Student killed in Carroll County school bus rollover

As a transportation safety lawyer based in Atlanta, regularly dealing with truck and bus crashes, I see tragic recurring themes over the years. Here it goes again.

Today, a high school student was killed and ten injured in a school bus crash in Carroll County, Georgia. As a parent of two college age children, the news calls to mind the many times my kids rode school buses and team buses. We parents trust the schools and the bus drivers with our the lives of our children. We expect our children to bury us, and to bury our children seems contrary to the order of nature.

Regarding today's incident in Carroll County, the Georgia State Patrol reported that the bus when it crashed on Highway 113 near Hog Liver Road between Carrollton and Temple, near I-20, around 2 p.m.

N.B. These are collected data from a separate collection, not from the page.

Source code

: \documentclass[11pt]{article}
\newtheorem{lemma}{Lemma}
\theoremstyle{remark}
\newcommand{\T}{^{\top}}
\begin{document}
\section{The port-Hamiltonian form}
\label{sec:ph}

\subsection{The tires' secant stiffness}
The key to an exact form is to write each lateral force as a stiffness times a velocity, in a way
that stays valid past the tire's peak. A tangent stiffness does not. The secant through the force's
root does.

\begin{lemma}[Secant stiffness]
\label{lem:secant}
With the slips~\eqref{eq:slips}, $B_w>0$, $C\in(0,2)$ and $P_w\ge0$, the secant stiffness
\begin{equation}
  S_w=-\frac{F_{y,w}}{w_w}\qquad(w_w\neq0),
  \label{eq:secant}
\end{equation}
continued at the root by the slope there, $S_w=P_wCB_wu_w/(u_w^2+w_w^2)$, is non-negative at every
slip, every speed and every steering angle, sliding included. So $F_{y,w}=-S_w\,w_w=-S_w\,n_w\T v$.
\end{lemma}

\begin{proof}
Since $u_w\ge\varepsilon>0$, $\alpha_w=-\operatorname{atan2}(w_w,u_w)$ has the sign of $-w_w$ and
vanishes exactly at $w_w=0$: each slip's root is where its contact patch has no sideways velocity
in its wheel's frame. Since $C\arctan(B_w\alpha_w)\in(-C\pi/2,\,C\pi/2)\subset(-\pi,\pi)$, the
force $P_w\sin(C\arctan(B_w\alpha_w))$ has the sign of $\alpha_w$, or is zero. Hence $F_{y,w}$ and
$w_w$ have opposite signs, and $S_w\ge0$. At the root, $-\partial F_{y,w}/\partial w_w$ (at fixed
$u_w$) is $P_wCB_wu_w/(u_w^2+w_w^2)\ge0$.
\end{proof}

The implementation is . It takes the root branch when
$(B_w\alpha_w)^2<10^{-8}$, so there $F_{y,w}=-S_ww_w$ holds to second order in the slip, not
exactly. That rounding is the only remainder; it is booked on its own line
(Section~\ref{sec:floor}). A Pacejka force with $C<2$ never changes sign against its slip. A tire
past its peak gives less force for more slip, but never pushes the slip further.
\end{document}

According to news media reports, the bus flipped and several students were ejected from it.

In Georgia, school personnel are virtually immune from civil liability, but immunity is waived to the extent of insurance coverage for injuries and deaths in school bus operations, including loading and unloading.

Issues involving driver qualifications, tire failure, lack of passenger restraints, etc., come up time and time again. We represented as local counsel in Atlanta ten Bluffton University baseball players from Ohio with regard to injuries sustained in the crash of their team bus in Atlanta in 2007. Earlier we represented the mother of a college student killed when a team van crashed and he was ejected.